(Source records)
· · · · ·

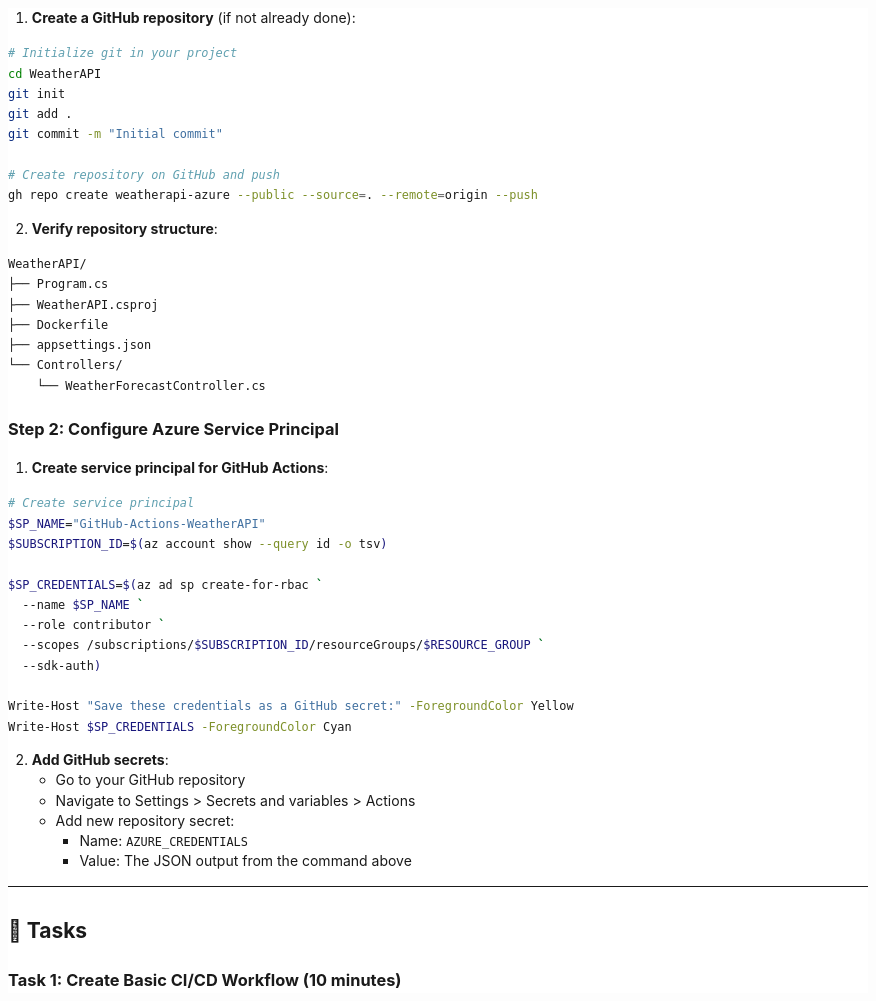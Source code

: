 1. **Create a GitHub repository** (if not already done):
```bash
# Initialize git in your project
cd WeatherAPI
git init
git add .
git commit -m "Initial commit"

# Create repository on GitHub and push
gh repo create weatherapi-azure --public --source=. --remote=origin --push
```

2. **Verify repository structure**:
```
WeatherAPI/
├── Program.cs
├── WeatherAPI.csproj
├── Dockerfile
├── appsettings.json
└── Controllers/
    └── WeatherForecastController.cs
```

### Step 2: Configure Azure Service Principal

1. **Create service principal for GitHub Actions**:
```bash
# Create service principal
$SP_NAME="GitHub-Actions-WeatherAPI"
$SUBSCRIPTION_ID=$(az account show --query id -o tsv)

$SP_CREDENTIALS=$(az ad sp create-for-rbac `
  --name $SP_NAME `
  --role contributor `
  --scopes /subscriptions/$SUBSCRIPTION_ID/resourceGroups/$RESOURCE_GROUP `
  --sdk-auth)

Write-Host "Save these credentials as a GitHub secret:" -ForegroundColor Yellow
Write-Host $SP_CREDENTIALS -ForegroundColor Cyan
```

2. **Add GitHub secrets**:
   - Go to your GitHub repository
   - Navigate to Settings > Secrets and variables > Actions
   - Add new repository secret:
     - Name: `AZURE_CREDENTIALS`
     - Value: The JSON output from the command above

---

## 📝 Tasks

### Task 1: Create Basic CI/CD Workflow (10 minutes)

· · · · ·

### PROBLEM DESCRIPTION
Copy out every line above where "Write" is present.

### YOUR SOLUTION
Write-Host "Save these credentials as a GitHub secret:" -ForegroundColor Yellow
Write-Host $SP_CREDENTIALS -ForegroundColor Cyan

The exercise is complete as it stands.